Take a look at Virginia’s congressional delegation and you might think it’s the same old reliably Republican state that backed 10 GOP presidential candidates in a row, starting with Richard Nixon in 1968. But that 8-3 Republican advantage in the delegation is misleading. Democrats have won every recent statewide election. President Barack Obama broke the GOP winning streak and carried Virginia in 2008 and 2012. Both of the state’s U.S. senators are Democrats. And last fall, Democrats swept the top three statewide offices – governor, lieutenant governor and attorney general – for the first time in 24 years. “Virginia really stands alone when we talk about how rapidly this state has moved from a reliably red state to a purple state,” said Stephen J. Farnsworth, a political science professor at the University of Mary Washington in Fredericksburg. “The Democrats are clearly in the ascendancy and have rapidly moved from underdog status to really the dominant party in statewide elections. That’s not reflected in the state House of Delegates and Congress because of gerrymandering.”
The party in power at the Virginia General Assembly gets to draw congressional district boundaries every 10 years. While lawmakers are supposed to heed such high-minded principles as preserving common “communities of interest” and limiting the splitting of precincts, the reality is that forging a partisan advantage and protecting incumbents are the top priorities.

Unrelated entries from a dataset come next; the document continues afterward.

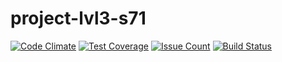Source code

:# project-lvl3-s71
[![Code Climate](https://codeclimate.com/github/ReDBrother/project-lvl3-s71/badges/gpa.svg)](https://codeclimate.com/github/ReDBrother/project-lvl3-s71) [![Test Coverage](https://codeclimate.com/github/ReDBrother/project-lvl3-s71/badges/coverage.svg)](https://codeclimate.com/github/ReDBrother/project-lvl3-s71/coverage) [![Issue Count](https://codeclimate.com/github/ReDBrother/project-lvl3-s71/badges/issue_count.svg)](https://codeclimate.com/github/ReDBrother/project-lvl3-s71) [![Build Status](https://travis-ci.org/ReDBrother/project-lvl3-s71.svg?branch=master)](https://travis-ci.org/ReDBrother/project-lvl3-s71)
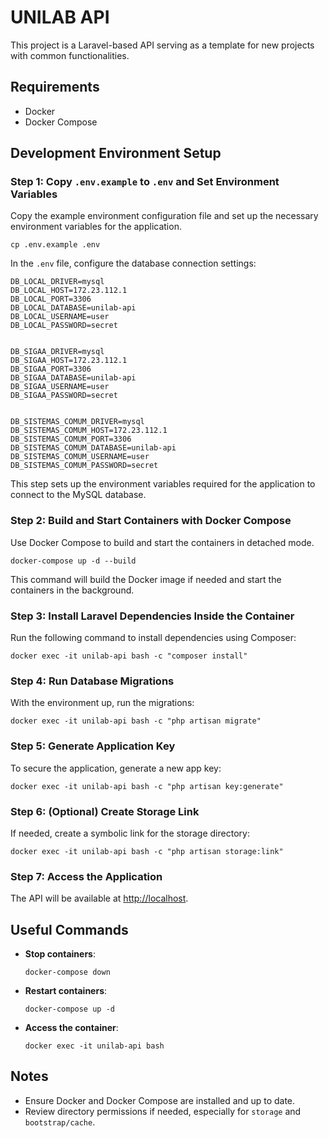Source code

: # UNILAB API

This project is a Laravel-based API serving as a template for new projects with common functionalities.

## Requirements

- Docker
- Docker Compose

## Development Environment Setup

### Step 1: Copy `.env.example` to `.env` and Set Environment Variables

Copy the example environment configuration file and set up the necessary environment variables for the application.

    cp .env.example .env

In the `.env` file, configure the database connection settings:


    DB_LOCAL_DRIVER=mysql
    DB_LOCAL_HOST=172.23.112.1
    DB_LOCAL_PORT=3306
    DB_LOCAL_DATABASE=unilab-api
    DB_LOCAL_USERNAME=user
    DB_LOCAL_PASSWORD=secret


    DB_SIGAA_DRIVER=mysql
    DB_SIGAA_HOST=172.23.112.1
    DB_SIGAA_PORT=3306
    DB_SIGAA_DATABASE=unilab-api
    DB_SIGAA_USERNAME=user
    DB_SIGAA_PASSWORD=secret


    DB_SISTEMAS_COMUM_DRIVER=mysql
    DB_SISTEMAS_COMUM_HOST=172.23.112.1
    DB_SISTEMAS_COMUM_PORT=3306
    DB_SISTEMAS_COMUM_DATABASE=unilab-api
    DB_SISTEMAS_COMUM_USERNAME=user
    DB_SISTEMAS_COMUM_PASSWORD=secret


This step sets up the environment variables required for the application to connect to the MySQL database.

### Step 2: Build and Start Containers with Docker Compose

Use Docker Compose to build and start the containers in detached mode.

    docker-compose up -d --build

This command will build the Docker image if needed and start the containers in the background.

### Step 3: Install Laravel Dependencies Inside the Container

Run the following command to install dependencies using Composer:

    docker exec -it unilab-api bash -c "composer install"

### Step 4: Run Database Migrations

With the environment up, run the migrations:

    docker exec -it unilab-api bash -c "php artisan migrate"

### Step 5: Generate Application Key

To secure the application, generate a new app key:

    docker exec -it unilab-api bash -c "php artisan key:generate"

### Step 6: (Optional) Create Storage Link

If needed, create a symbolic link for the storage directory:

    docker exec -it unilab-api bash -c "php artisan storage:link"

### Step 7: Access the Application

The API will be available at [http://localhost](http://localhost).

## Useful Commands

- **Stop containers**:

      docker-compose down

- **Restart containers**:

      docker-compose up -d

- **Access the container**:

      docker exec -it unilab-api bash

## Notes

- Ensure Docker and Docker Compose are installed and up to date.
- Review directory permissions if needed, especially for `storage` and `bootstrap/cache`.
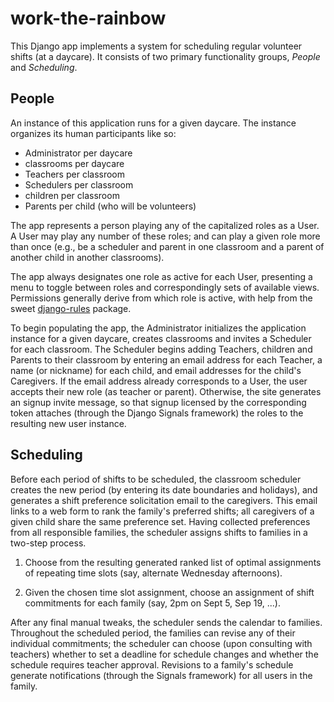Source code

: # work-the-rainbow

This Django app implements a system for scheduling regular volunteer shifts (at a daycare).  It consists of two primary functionality groups, *People* and *Scheduling*.

## People

An instance of this application runs for a given daycare.  The instance organizes its human participants like so: 
- Administrator per daycare
- classrooms per daycare
- Teachers per classroom
- Schedulers per classroom
- children per classroom
- Parents per child (who will be volunteers)

The app represents a person playing any of the capitalized roles as a User.  A User may play any number of these roles; and can play a given role more than once (e.g., be a scheduler and parent in one classroom and a parent of another child in another classrooms).  

The app always designates one role as active for each User, presenting a menu to toggle between roles and correspondingly sets of available views.  Permissions generally derive from which role is active, with help from the sweet [django-rules](https://github.com/dfunckt/django-rules) package.

To begin populating the app, the Administrator initializes the application instance for a given daycare, creates classrooms and invites a Scheduler for each classroom.  The Scheduler begins adding Teachers, children and Parents to their classroom by entering an email address for each Teacher, a name (or nickname) for each child, and email addresses for the child's Caregivers.  If the email address already corresponds to a User, the user accepts  their new role (as teacher or parent).  Otherwise, the site generates an signup invite message, so that signup licensed by the corresponding token attaches (through the Django Signals framework) the roles to the resulting new user instance.

## Scheduling

Before each period of shifts to be scheduled, the classroom scheduler creates the new period (by entering its date boundaries and holidays), and generates a shift preference solicitation email to the caregivers.
This email links to a web form to rank the family's preferred shifts; all caregivers of a given child share the same preference set.  Having collected preferences from all responsible families, the scheduler assigns shifts to families in a two-step process.

1. Choose from the resulting generated ranked list of optimal assignments of repeating time slots (say, alternate Wednesday afternoons).  

2. Given the chosen time slot assignment, choose an assignment of shift commitments for each family (say, 2pm on Sept 5, Sep 19, ...).

After any final manual tweaks, the scheduler sends the calendar to families.  Throughout the scheduled period, the families can revise any of their individual commitments; the scheduler can choose (upon consulting with teachers) whether to set a deadline for schedule changes and whether the schedule requires teacher approval.  Revisions to a family's schedule generate notifications (through the Signals framework) for all users in the family.
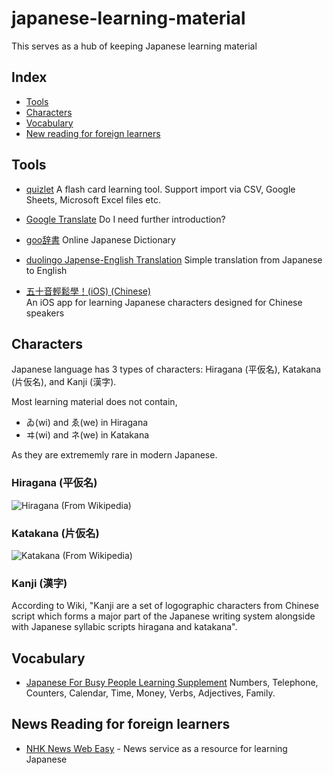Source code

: # japanese-learning-material

This serves as a hub of keeping Japanese learning material

## Index 
- [Tools](#Tools)
- [Characters](#Characters)
- [Vocabulary](#Vocabulary)
- [New reading for foreign learners](#New-reading-for-foreign-learners)


## Tools 
- [quizlet](https://quizlet.com)
A flash card learning tool. Support import via CSV, Google Sheets, Microsoft Excel files etc. 

- [Google Translate](https://translate.google.com) 
Do I need further introduction? 

- [goo辞書](https://dictionary.goo.ne.jp/) 
Online Japanese Dictionary

- [duolingo Japense-English Translation](https://www.duolingo.com/dictionary/Japanese/)
Simple translation from Japanese to English 

- [五十音輕鬆學！(iOS) (Chinese)](https://apps.apple.com/hk/app/%E4%BA%94%E5%8D%81%E9%9F%B3%E8%BC%95%E9%AC%86%E5%AD%B8/id953946449)\
An iOS app for learning Japanese characters designed for Chinese speakers

## Characters
Japanese language has 3 types of characters: Hiragana (平仮名), Katakana (片仮名), and Kanji (漢字). 

Most learning material does not contain,  

- ゐ(wi) and ゑ(we) in Hiragana 
- ヰ(wi) and ネ(we) in Katakana 

As they are extrememly rare in modern Japanese. 

### Hiragana (平仮名)
![Hiragana (From Wikipedia)](https://upload.wikimedia.org/wikipedia/commons/thumb/2/28/Table_hiragana.svg/1152px-Table_hiragana.svg.png)

### Katakana (片仮名)
![Katakana (From Wikipedia)](https://upload.wikimedia.org/wikipedia/commons/thumb/0/0d/Table_katakana.svg/1152px-Table_katakana.svg.png)

### Kanji (漢字)
According to Wiki, "Kanji are a set of logographic characters from Chinese script which forms a major part of the Japanese writing system alongside with Japanese syllabic scripts hiragana and katakana".

## Vocabulary 
- [Japanese For Busy People Learning Supplement](https://www.ajalt.org/sfyj/)
Numbers, Telephone, Counters, Calendar, Time, Money, Verbs, Adjectives, Family. 

## News Reading for foreign learners
- [NHK News Web Easy](https://www3.nhk.or.jp/news/easy/) - News service as a resource for learning Japanese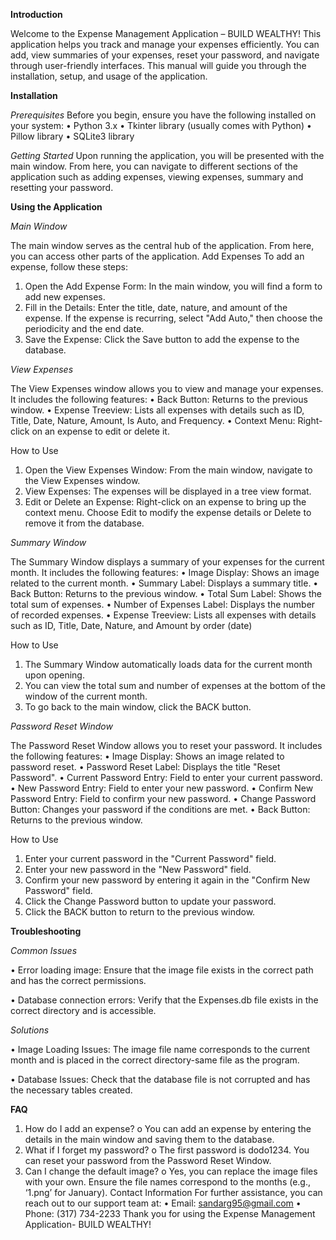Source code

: **Introduction**

Welcome to the Expense Management Application – BUILD WEALTHY! This application helps you track and manage your expenses efficiently. You can add, view summaries of your expenses, reset your password, and navigate through user-friendly interfaces. This manual will guide you through the installation, setup, and usage of the application.

**Installation**

_Prerequisites_
Before you begin, ensure you have the following installed on your system:
•	Python 3.x
•	Tkinter library (usually comes with Python)
•	Pillow library
•	SQLite3 library

_Getting Started_
Upon running the application, you will be presented with the main window. From here, you can navigate to different sections of the application such as adding expenses, viewing expenses, summary and resetting your password.

**Using the Application**

_Main Window_

The main window serves as the central hub of the application. From here, you can access other parts of the application.
Add Expenses
To add an expense, follow these steps:
1.	Open the Add Expense Form: In the main window, you will find a form to add new expenses.
2.	Fill in the Details: Enter the title, date, nature, and amount of the expense. If the expense is recurring, select "Add Auto," then choose the periodicity and the end date.
3.	Save the Expense: Click the Save button to add the expense to the database.
   
_View Expenses_

The View Expenses window allows you to view and manage your expenses. It includes the following features:
•	Back Button: Returns to the previous window.
•	Expense Treeview: Lists all expenses with details such as ID, Title, Date, Nature, Amount, Is Auto, and Frequency.
•	Context Menu: Right-click on an expense to edit or delete it.

How to Use
1.	Open the View Expenses Window: From the main window, navigate to the View Expenses window.
2.	View Expenses: The expenses will be displayed in a tree view format.
3.	Edit or Delete an Expense: Right-click on an expense to bring up the context menu. Choose Edit to modify the expense details or Delete to remove it from the database.
   
_Summary Window_

The Summary Window displays a summary of your expenses for the current month. It includes the following features:
•	Image Display: Shows an image related to the current month.
•	Summary Label: Displays a summary title.
•	Back Button: Returns to the previous window.
•	Total Sum Label: Shows the total sum of expenses.
•	Number of Expenses Label: Displays the number of recorded expenses.
•	Expense Treeview: Lists all expenses with details such as ID, Title, Date, Nature, and Amount by order (date)

How to Use
1.	The Summary Window automatically loads data for the current month upon opening.
2.	You can view the total sum and number of expenses at the bottom of the window of the current month.
3.	To go back to the main window, click the BACK button.
   
_Password Reset Window_

The Password Reset Window allows you to reset your password. It includes the following features:
•	Image Display: Shows an image related to password reset.
•	Password Reset Label: Displays the title "Reset Password".
•	Current Password Entry: Field to enter your current password.
•	New Password Entry: Field to enter your new password.
•	Confirm New Password Entry: Field to confirm your new password.
•	Change Password Button: Changes your password if the conditions are met.
•	Back Button: Returns to the previous window.

How to Use
1.	Enter your current password in the "Current Password" field.
2.	Enter your new password in the "New Password" field.
3.	Confirm your new password by entering it again in the "Confirm New Password" field.
4.	Click the Change Password button to update your password.
5.	Click the BACK button to return to the previous window.
   
**Troubleshooting**

_Common Issues_

•	Error loading image: Ensure that the image file exists in the correct path and has the correct permissions.

•	Database connection errors: Verify that the Expenses.db file exists in the correct directory and is accessible.

_Solutions_

•	Image Loading Issues: The image file name corresponds to the current month and is placed in the correct directory-same file as the program.

•	Database Issues: Check that the database file is not corrupted and has the necessary tables created.

**FAQ**
1.	How do I add an expense?
o	You can add an expense by entering the details in the main window and saving them to the database.
2.	What if I forget my password?
o	The first password is dodo1234. You can reset your password from the Password Reset Window.
3.	Can I change the default image?
o	Yes, you can replace the image files with your own. Ensure the file names correspond to the months (e.g., ‘1.png’ for January).
Contact Information
For further assistance, you can reach out to our support team at:
•	Email: sandarg95@gmail.com
•	Phone: (317) 734-2233
Thank you for using the Expense Management Application- BUILD WEALTHY!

That’s how increasingly Democratic Virginia wound up with an overwhelmingly Republican congressional delegation – although it wasn’t easy.
Virginia’s government was divided after the 2010 census, with Democrats holding a slim edge in the state Senate and Republicans controlling the House of Delegates and the governor’s office. The two sides deadlocked on redistricting in 2011. By the following year Republicans had taken control of the Senate and were able to push through a redistricting plan that favored the GOP by packing Democrats into three districts.